*Dataset records:*
• • • • •

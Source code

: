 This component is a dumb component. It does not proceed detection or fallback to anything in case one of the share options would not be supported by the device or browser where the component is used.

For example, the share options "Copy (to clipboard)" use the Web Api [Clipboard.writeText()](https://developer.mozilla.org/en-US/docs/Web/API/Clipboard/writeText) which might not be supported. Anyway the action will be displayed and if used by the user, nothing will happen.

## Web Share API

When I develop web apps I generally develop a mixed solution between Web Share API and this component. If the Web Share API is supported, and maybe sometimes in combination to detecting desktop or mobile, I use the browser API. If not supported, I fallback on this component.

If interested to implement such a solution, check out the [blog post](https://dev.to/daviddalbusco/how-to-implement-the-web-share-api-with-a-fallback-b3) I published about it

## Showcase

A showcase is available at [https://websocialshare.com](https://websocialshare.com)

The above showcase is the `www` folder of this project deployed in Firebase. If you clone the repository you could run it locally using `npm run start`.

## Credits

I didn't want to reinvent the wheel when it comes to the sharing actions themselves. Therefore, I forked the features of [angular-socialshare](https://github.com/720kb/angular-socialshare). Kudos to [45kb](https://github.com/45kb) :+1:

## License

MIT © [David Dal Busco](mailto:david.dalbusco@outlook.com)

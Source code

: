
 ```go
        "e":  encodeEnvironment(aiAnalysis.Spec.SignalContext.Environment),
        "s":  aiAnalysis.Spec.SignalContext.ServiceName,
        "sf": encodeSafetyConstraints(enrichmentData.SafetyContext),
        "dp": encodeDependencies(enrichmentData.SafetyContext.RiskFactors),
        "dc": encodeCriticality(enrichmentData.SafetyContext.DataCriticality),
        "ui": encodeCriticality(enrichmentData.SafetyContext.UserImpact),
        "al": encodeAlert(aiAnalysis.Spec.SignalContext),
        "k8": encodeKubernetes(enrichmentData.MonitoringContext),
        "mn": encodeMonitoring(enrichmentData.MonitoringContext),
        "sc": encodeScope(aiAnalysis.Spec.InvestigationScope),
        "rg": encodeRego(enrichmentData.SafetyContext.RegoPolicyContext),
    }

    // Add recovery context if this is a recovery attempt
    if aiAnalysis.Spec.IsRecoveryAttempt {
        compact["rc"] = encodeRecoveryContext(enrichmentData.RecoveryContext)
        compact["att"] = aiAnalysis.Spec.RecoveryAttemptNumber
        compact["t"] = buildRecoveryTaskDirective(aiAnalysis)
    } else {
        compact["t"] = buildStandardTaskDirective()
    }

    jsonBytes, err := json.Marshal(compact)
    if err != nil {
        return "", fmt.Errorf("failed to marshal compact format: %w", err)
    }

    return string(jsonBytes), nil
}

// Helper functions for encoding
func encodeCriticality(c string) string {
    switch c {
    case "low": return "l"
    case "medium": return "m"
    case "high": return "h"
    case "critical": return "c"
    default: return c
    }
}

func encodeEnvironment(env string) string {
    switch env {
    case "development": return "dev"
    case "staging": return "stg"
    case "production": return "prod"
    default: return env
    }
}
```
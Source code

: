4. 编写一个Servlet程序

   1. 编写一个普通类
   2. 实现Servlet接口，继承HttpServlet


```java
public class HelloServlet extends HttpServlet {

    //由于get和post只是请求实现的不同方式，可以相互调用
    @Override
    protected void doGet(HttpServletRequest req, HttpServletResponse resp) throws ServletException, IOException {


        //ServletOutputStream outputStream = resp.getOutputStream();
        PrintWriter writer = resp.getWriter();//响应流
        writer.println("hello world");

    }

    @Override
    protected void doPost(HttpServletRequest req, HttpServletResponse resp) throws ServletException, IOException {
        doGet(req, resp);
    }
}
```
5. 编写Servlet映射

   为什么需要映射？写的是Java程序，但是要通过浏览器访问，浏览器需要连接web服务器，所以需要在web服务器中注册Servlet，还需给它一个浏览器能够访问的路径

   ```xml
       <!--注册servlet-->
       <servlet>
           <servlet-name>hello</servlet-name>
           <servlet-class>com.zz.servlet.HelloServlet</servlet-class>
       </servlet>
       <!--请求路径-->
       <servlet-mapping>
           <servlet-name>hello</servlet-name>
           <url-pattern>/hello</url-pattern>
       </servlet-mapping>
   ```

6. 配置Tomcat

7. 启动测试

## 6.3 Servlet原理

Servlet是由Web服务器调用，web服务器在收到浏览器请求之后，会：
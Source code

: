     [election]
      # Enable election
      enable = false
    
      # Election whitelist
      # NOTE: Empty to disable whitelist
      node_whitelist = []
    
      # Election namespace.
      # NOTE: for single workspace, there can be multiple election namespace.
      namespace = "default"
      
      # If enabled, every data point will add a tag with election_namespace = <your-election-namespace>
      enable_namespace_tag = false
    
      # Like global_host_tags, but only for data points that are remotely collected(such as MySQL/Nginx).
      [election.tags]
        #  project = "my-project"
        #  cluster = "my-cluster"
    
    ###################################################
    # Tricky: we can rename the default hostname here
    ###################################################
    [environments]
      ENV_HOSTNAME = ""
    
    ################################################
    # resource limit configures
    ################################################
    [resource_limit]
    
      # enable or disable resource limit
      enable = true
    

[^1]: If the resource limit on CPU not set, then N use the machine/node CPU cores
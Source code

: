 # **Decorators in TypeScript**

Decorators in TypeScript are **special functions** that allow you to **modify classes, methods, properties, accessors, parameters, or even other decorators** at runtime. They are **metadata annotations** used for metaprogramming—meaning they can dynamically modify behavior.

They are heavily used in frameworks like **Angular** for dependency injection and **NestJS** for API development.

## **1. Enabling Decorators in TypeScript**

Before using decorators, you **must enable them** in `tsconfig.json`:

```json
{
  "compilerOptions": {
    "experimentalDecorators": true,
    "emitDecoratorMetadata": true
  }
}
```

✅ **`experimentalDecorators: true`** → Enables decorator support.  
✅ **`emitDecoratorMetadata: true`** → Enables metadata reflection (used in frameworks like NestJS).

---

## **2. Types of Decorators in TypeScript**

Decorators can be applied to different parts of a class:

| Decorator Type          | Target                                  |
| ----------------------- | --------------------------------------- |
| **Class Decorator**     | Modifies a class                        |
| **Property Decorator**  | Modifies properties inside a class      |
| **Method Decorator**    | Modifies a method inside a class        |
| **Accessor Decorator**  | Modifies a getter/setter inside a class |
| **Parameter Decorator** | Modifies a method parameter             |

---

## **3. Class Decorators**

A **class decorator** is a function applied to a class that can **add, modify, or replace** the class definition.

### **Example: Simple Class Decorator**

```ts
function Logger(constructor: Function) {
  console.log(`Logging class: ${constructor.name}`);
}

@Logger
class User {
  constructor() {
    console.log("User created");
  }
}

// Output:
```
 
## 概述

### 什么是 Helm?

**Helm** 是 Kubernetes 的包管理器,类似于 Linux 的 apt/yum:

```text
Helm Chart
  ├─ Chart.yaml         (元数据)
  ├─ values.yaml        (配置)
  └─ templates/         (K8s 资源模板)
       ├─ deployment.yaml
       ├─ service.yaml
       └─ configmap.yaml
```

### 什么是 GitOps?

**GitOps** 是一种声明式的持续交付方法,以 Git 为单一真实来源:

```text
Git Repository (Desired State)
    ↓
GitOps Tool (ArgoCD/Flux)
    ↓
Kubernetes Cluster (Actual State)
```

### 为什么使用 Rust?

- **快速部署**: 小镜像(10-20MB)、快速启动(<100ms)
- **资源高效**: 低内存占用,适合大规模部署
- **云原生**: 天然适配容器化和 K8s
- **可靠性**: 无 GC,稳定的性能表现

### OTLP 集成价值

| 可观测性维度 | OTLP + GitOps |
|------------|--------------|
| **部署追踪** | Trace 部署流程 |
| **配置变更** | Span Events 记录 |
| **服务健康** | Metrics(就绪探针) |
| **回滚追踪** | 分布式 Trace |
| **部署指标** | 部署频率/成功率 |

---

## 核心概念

• • • • •

*Requirement:* Every line above that holds "constructor" should be copied out.

*Response for this exercise:*
function Logger(constructor: Function) {
  console.log(`Logging class: ${constructor.name}`);
  constructor() {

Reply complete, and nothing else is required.